Hematopoietic stem cells (HSCs) are responsible for sequential lineage commitment to generate all cell types in the blood, and this commitment is controlled by an interactive network of transcription factors and epigenetic regulators [1-3]. Components of the Polycomb Repressive Complex (PRC) 1, such as Bmi1, Mel18, and Ring1a/b, are important epigenetic regulators of HSC maintenance [4-7] and are critical for both normal and pathological hematopoiesis [8-10]. These Polycomb group (PcG) proteins repress gene expression, at least in part, via histone H2A ubiquitination (ubH2A) [7,11], which is thought to contribute to transcriptional repression by inhibiting transcription initiation [12] or restraining RNA pol II from elongation [13]. In the nucleus, PRC1 is the main H2A ubiquitin ligase, and the steady-state level of ubH2A is governed by the balance between PRC1 and H2A deubiquitinases, which are also involved in cell cycle progression, X chromosome inactivation, DNA damage repair, and cancer [14-16].

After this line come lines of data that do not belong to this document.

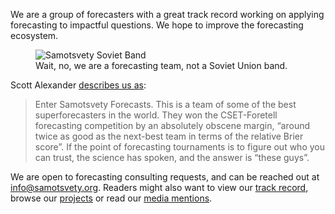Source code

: We are a group of forecasters with a great track record working on applying forecasting to impactful questions. We hope to improve the forecasting ecosystem.

<figure >
<img src="https://i.imgur.com/uje32ZQ.jpg" alt="Samotsvety Soviet Band" class="img-frontpage-center">

<figcaption>Wait, no, we are a forecasting team, not a Soviet Union band.</figcaption>
</figure>

Scott Alexander [describes us as](https://astralcodexten.substack.com/p/mantic-monday-31422?s=r):

> Enter Samotsvety Forecasts. This is a team of some of the best superforecasters in the world. They won the CSET-Foretell forecasting competition by an absolutely obscene margin, “around twice as good as the next-best team in terms of the relative Brier score”. If the point of forecasting tournaments is to figure out who you can trust, the science has spoken, and the answer is “these guys”.

We are open to forecasting consulting requests, and can be reached out at [info@samotsvety.org](mailto:info@samotsvety.org). Readers might also want to view our [track record](./track-record), browse our [projects](./projects) or read our [media mentions](./media-mentions).

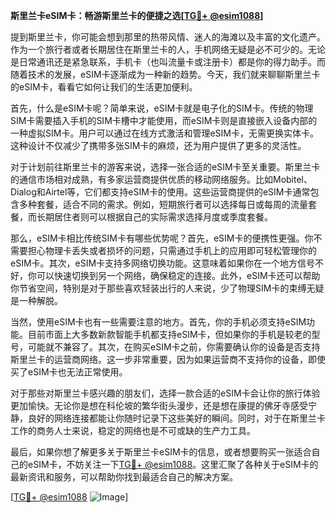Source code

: **斯里兰卡eSIM卡：畅游斯里兰卡的便捷之选[[TG💪+ @esim1088](https://t.me/s/esim1088)]**

提到斯里兰卡，你可能会想到那里的热带风情、迷人的海滩以及丰富的文化遗产。作为一个旅行者或者长期居住在斯里兰卡的人，手机网络无疑是必不可少的。无论是日常通讯还是紧急联系，手机卡（也叫流量卡或注册卡）都是你的得力助手。而随着技术的发展，eSIM卡逐渐成为一种新的趋势。今天，我们就来聊聊斯里兰卡的eSIM卡，看看它如何让我们的生活更加便利。

首先，什么是eSIM卡呢？简单来说，eSIM卡就是电子化的SIM卡。传统的物理SIM卡需要插入手机的SIM卡槽中才能使用，而eSIM卡则是直接嵌入设备内部的一种虚拟SIM卡。用户可以通过在线方式激活和管理eSIM卡，无需更换实体卡。这种设计不仅减少了携带多张SIM卡的麻烦，还为用户提供了更多的灵活性。

对于计划前往斯里兰卡的游客来说，选择一张合适的eSIM卡至关重要。斯里兰卡的通信市场相对成熟，有多家运营商提供优质的移动网络服务。比如Mobitel、Dialog和Airtel等，它们都支持eSIM卡的使用。这些运营商提供的eSIM卡通常包含多种套餐，适合不同的需求。例如，短期旅行者可以选择每日或每周的流量套餐，而长期居住者则可以根据自己的实际需求选择月度或季度套餐。

那么，eSIM卡相比传统SIM卡有哪些优势呢？首先，eSIM卡的便携性更强。你不需要担心物理卡丢失或者损坏的问题，只需通过手机上的应用即可轻松管理你的eSIM卡。其次，eSIM卡支持多网络切换功能。这意味着如果你在一个地方信号不好，你可以快速切换到另一个网络，确保稳定的连接。此外，eSIM卡还可以帮助你节省空间，特别是对于那些喜欢轻装出行的人来说，少了物理SIM卡的束缚无疑是一种解脱。

当然，使用eSIM卡也有一些需要注意的地方。首先，你的手机必须支持eSIM功能。目前市面上大多数新款智能手机都支持eSIM卡，但如果你的手机是较老的型号，可能就不兼容了。其次，在购买eSIM卡之前，你需要确认你的设备是否支持斯里兰卡的运营商网络。这一步非常重要，因为如果运营商不支持你的设备，即使买了eSIM卡也无法正常使用。

对于那些对斯里兰卡感兴趣的朋友们，选择一款合适的eSIM卡会让你的旅行体验更加愉快。无论你是想在科伦坡的繁华街头漫步，还是想在康提的佛牙寺感受宁静，良好的网络连接都能让你随时记录下这些美好的瞬间。同时，对于在斯里兰卡工作的商务人士来说，稳定的网络也是不可或缺的生产力工具。

最后，如果你想了解更多关于斯里兰卡eSIM卡的信息，或者想要购买一张适合自己的eSIM卡，不妨关注一下[TG💪+ @esim1088](https://t.me/s/esim1088)。这里汇聚了各种关于eSIM卡的最新资讯和服务，可以帮助你找到最适合自己的解决方案。

[[TG💪+ @esim1088](https://t.me/s/esim1088) ![Image](https://i.postimg.cc/4NQfJmqS/Snipaste-2025-05-13-00-14-12.png)]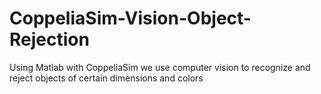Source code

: # CoppeliaSim-Vision-Object-Rejection
Using Matlab with CoppeliaSim we use computer vision to recognize and reject objects of certain dimensions and colors
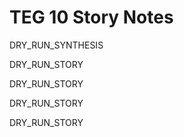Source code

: # TEG 10 Story Notes

DRY_RUN_SYNTHESIS

DRY_RUN_STORY

DRY_RUN_STORY

DRY_RUN_STORY

DRY_RUN_STORY

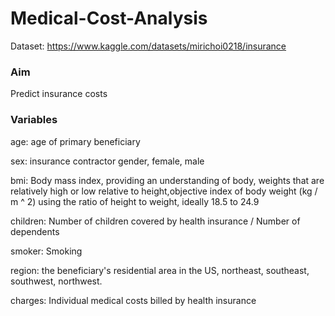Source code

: # Medical-Cost-Analysis

Dataset: https://www.kaggle.com/datasets/mirichoi0218/insurance

### Aim
 Predict insurance costs

### Variables

 age: age of primary beneficiary
 
 sex: insurance contractor gender, female, male
 
 bmi: Body mass index, providing an understanding of body, weights that are relatively high or low relative to height,objective index of body weight (kg / m ^ 2) using the ratio of height to weight, ideally 18.5 to 24.9
 
 children: Number of children covered by health insurance / Number of dependents
 
 smoker: Smoking
 
 region: the beneficiary's residential area in the US, northeast, southeast, southwest, northwest.
 
 charges: Individual medical costs billed by health insurance

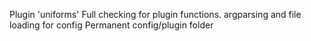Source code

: Plugin 'uniforms'
Full checking for plugin functions.
argparsing and file loading for config 
Permanent config/plugin folder
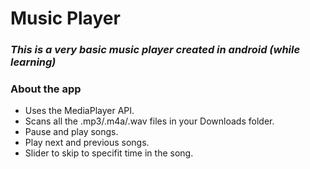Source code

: # Music Player
### _This is a very basic music player created in android (while learning)_


### About the app
- Uses the MediaPlayer API.
- Scans all the .mp3/.m4a/.wav files in your Downloads folder.
- Pause and play songs.
- Play next and previous songs.
- Slider to skip to specifit time in the song.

MYSM1 was recently identified as a histone H2A deubiquitinase, and its activity was initially described in the activation of several AR-regulated target genes in prostate cancer cells [17]. We and other independent groups have observed an essential role for MYSM1 in bone marrow hematopoietic development and lymphocyte generation in both MYSM1 knockout mice [18-23] and patients with MYSM1 mutations [24,25]. However, MYSM1−/− mice are generated from heterozygous pairings at less-than-expected Mendelian ratios. In addition to partial embryonic lethality, conventional MYSM1 knockouts result in multiple organ defects and growth retardation, which has limited the functional study of HSCs.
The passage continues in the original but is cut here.